ASSIGNMENT: In total, how many lines of the data contain the word "newcommand"? Only that number is wanted.

Saved entries
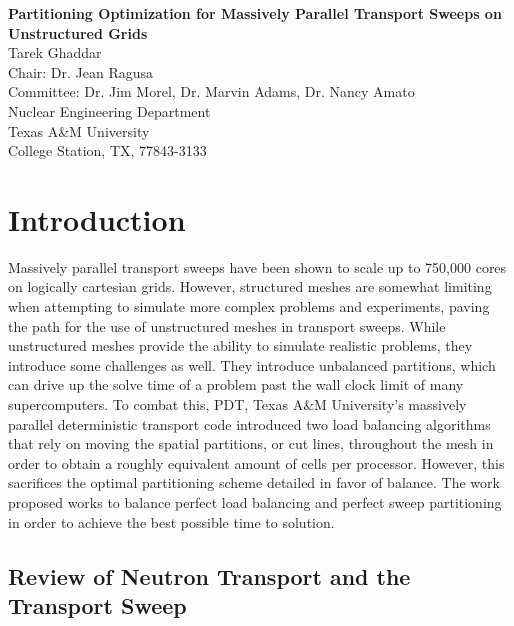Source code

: \documentclass[11pt, letterpaper,titlepage,oneside]{article}
\newcommand{\titles}{\LARGE \textbf{Partitioning Optimization for Massively Parallel Transport Sweeps on Unstructured Grids}}
\newcommand{\authors}{\normalsize Tarek Ghaddar \\ Chair: Dr. Jean Ragusa \\ Committee: Dr. Jim Morel, Dr. Marvin Adams, Dr. Nancy Amato}
\newcommand{\department}{\normalsize Nuclear Engineering Department}
\newcommand{\university}{\normalsize Texas A\&M University}
\newcommand{\locations}{\normalsize College Station, TX, 77843-3133}
\begin{document}

\begin{titlepage}
\begin{center}
  \vspace*{3.81 cm}
  \titles\\
  \vspace*{4.445cm}
  \authors \\
  \vspace*{2.54cm} 
  \department \\
  \university \\
  \locations \\
\end{center}
\end{titlepage}


\section{Introduction}
Massively parallel transport sweeps have been shown to scale up to 750,000 cores on logically cartesian grids. However, structured meshes are somewhat limiting when attempting to simulate more complex problems and experiments, paving the path for the use of unstructured meshes in transport sweeps. While unstructured meshes provide the ability to simulate realistic problems, they introduce some challenges as well. They introduce unbalanced partitions, which can drive up the solve time of a problem past the wall clock limit of many supercomputers. To combat this, PDT, Texas A\&M University's massively parallel deterministic transport code introduced two load balancing algorithms that rely on moving the spatial partitions, or cut lines, throughout the mesh in order to obtain a roughly equivalent amount of cells per processor. However, this sacrifices the optimal partitioning scheme detailed in favor of balance. The work proposed works to balance perfect load balancing and perfect sweep partitioning in order to achieve the best possible time to solution.

\subsection{Review of Neutron Transport and the Transport Sweep}
\end{document}
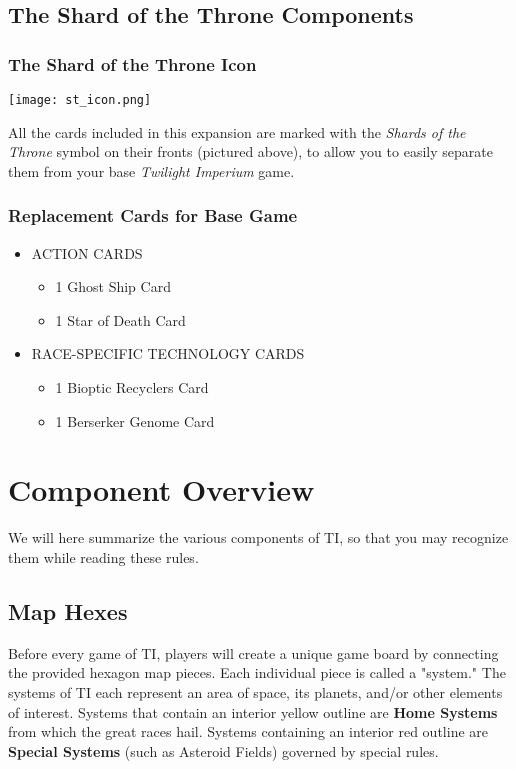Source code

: \documentclass[11pt,fleqn]{book} %
\begin{document}
\begin{STbox}
\subsection{The Shard of the Throne Components}

\subsubsection{The Shard of the Throne Icon }

\texttt{[image: st\_icon.png]}

All the cards included in this expansion are marked with the \emph{Shards of the Throne} symbol on their fronts (pictured above), to allow you to easily separate them from your base \emph{Twilight Imperium} game.
\subsubsection{Replacement Cards for Base Game}
\begin{itemize}
\item ACTION CARDS
\begin{itemize}
\item 1 Ghost Ship Card
\item 1 Star of Death Card
\end{itemize}
\item RACE-SPECIFIC TECHNOLOGY CARDS
\begin{itemize}
\item 1 Bioptic Recyclers Card
\item 1 Berserker Genome Card
\end{itemize}
\end{itemize}

\end{STbox}

\section{Component Overview}
We will here summarize the various components of TI, so that you may recognize them while reading these rules.

\subsection{Map Hexes}
Before every game of TI, players will create a unique game board by connecting the provided hexagon map pieces. Each individual piece is called a "system." The systems of TI each represent an area of space, its planets, and/or other elements of interest. Systems that contain an interior yellow outline are \textbf{Home Systems} from which the great races hail. Systems containing an interior red outline are \textbf{Special Systems} (such as Asteroid Fields) governed by special rules.
\end{document}
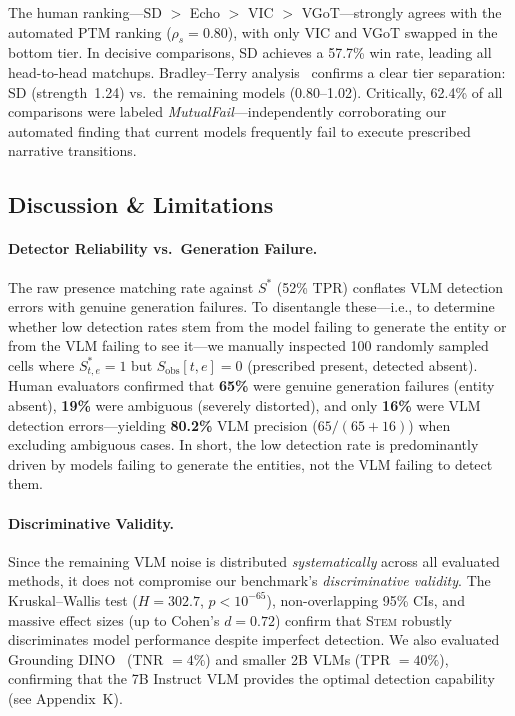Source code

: \documentclass[sigconf,review,anonymous]{acmart}
\theoremstyle{definition}
\newcommand{\stem}{\textsc{Stem}}
\begin{document}
The human ranking---SD $>$ Echo $>$ VIC $>$ VGoT---strongly agrees with the automated PTM ranking ($\rho_s = 0.80$), with only VIC and VGoT swapped in the bottom tier. In decisive comparisons, SD achieves a 57.7\% win rate, leading all head-to-head matchups. Bradley--Terry analysis~\cite{bradleyterry} confirms a clear tier separation: SD (strength~1.24) vs.\ the remaining models (0.80--1.02). Critically, 62.4\% of all comparisons were labeled \emph{MutualFail}---independently corroborating our automated finding that current models frequently fail to execute prescribed narrative transitions.

\subsection{Discussion \& Limitations}
\label{sec:discussion}

\paragraph{Detector Reliability vs.\ Generation Failure.}
The raw presence matching rate against $S^*$ (52\% TPR) conflates VLM detection errors with genuine generation failures. To disentangle these---i.e., to determine whether low detection rates stem from the model failing to generate the entity or from the VLM failing to see it---we manually inspected 100 randomly sampled cells where $S^*_{t,e} = 1$ but $S_\text{obs}[t,e] = 0$ (prescribed present, detected absent). Human evaluators confirmed that \textbf{65\%} were genuine generation failures (entity absent), \textbf{19\%} were ambiguous (severely distorted), and only \textbf{16\%} were VLM detection errors---yielding \textbf{80.2\%} VLM precision ($65/(65{+}16)$) when excluding ambiguous cases. In short, the low detection rate is predominantly driven by models failing to generate the entities, not the VLM failing to detect them.

\paragraph{Discriminative Validity.}
Since the remaining VLM noise is distributed \emph{systematically} across all evaluated methods, it does not compromise our benchmark's \emph{discriminative validity}. The Kruskal--Wallis test ($H = 302.7$, $p < 10^{-65}$), non-overlapping 95\% CIs, and massive effect sizes (up to Cohen's $d = 0.72$) confirm that \stem{} robustly discriminates model performance despite imperfect detection. We also evaluated Grounding DINO~\cite{groundingdino} (TNR $= 4\%$) and smaller 2B VLMs (TPR $= 40\%$), confirming that the 7B Instruct VLM provides the optimal detection capability (see Appendix~K).
\end{document}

TASK SOLUTION: 6